**EXERCISE BRIEF:** Your task is to copy each line of the listing that contains the word "with".

**SOURCE MATERIAL:**
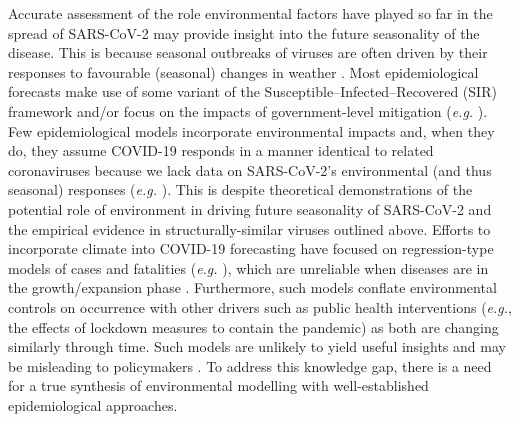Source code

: \documentclass[12pt,english,a4paper]{article}
\newcommand{\virus}{SARS-CoV-2\xspace}
\newcommand{\disease}{COVID-19\xspace}
\begin{document}
Accurate assessment of the role environmental factors have played so far in the spread of \virus may provide insight into the future seasonality of the disease. This is because seasonal outbreaks of viruses are often driven by their responses to favourable (seasonal) changes in weather \cite{NationalResearchCouncil2001}.
Most epidemiological forecasts make use of some variant of the Susceptible--Infected--Recovered (SIR) framework and/or focus on the impacts of government-level mitigation (\emph{e.g.} \citet{Kissler2020, Walker2020}).
Few epidemiological models incorporate environmental impacts and, when they do, they assume \disease responds in a manner identical to related coronaviruses because we lack data on \virus's environmental (and thus seasonal) responses (\emph{e.g.} \citet{Baker2020}).
This is despite theoretical demonstrations of the potential role of environment in driving future seasonality of SARS-CoV-2\cite{Ma2020, Wang2020} and the empirical evidence in structurally-similar viruses outlined above. 
Efforts to incorporate climate into \disease forecasting have focused on regression-type models of cases and fatalities (\emph{e.g.} \citet{Araujo2020}), which are unreliable when diseases are in the growth/expansion phase \cite{Chipperfield2020}. 
Furthermore, such models conflate environmental controls on occurrence with other drivers such as public health interventions (\emph{e.g.}, the effects of lockdown measures to contain the pandemic)\cite{Chipperfield2020} as both are changing similarly through time.
Such models are unlikely to yield useful insights and may be misleading to policymakers \cite{Carlson2020}.
To address this knowledge gap, there is a need for a true synthesis of environmental modelling with well-established epidemiological approaches.
\end{document}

**SOLUTION BELOW:**
Furthermore, such models conflate environmental controls on occurrence with other drivers such as public health interventions (\emph{e.g.}, the effects of lockdown measures to contain the pandemic)\cite{Chipperfield2020} as both are changing similarly through time.
To address this knowledge gap, there is a need for a true synthesis of environmental modelling with well-established epidemiological approaches.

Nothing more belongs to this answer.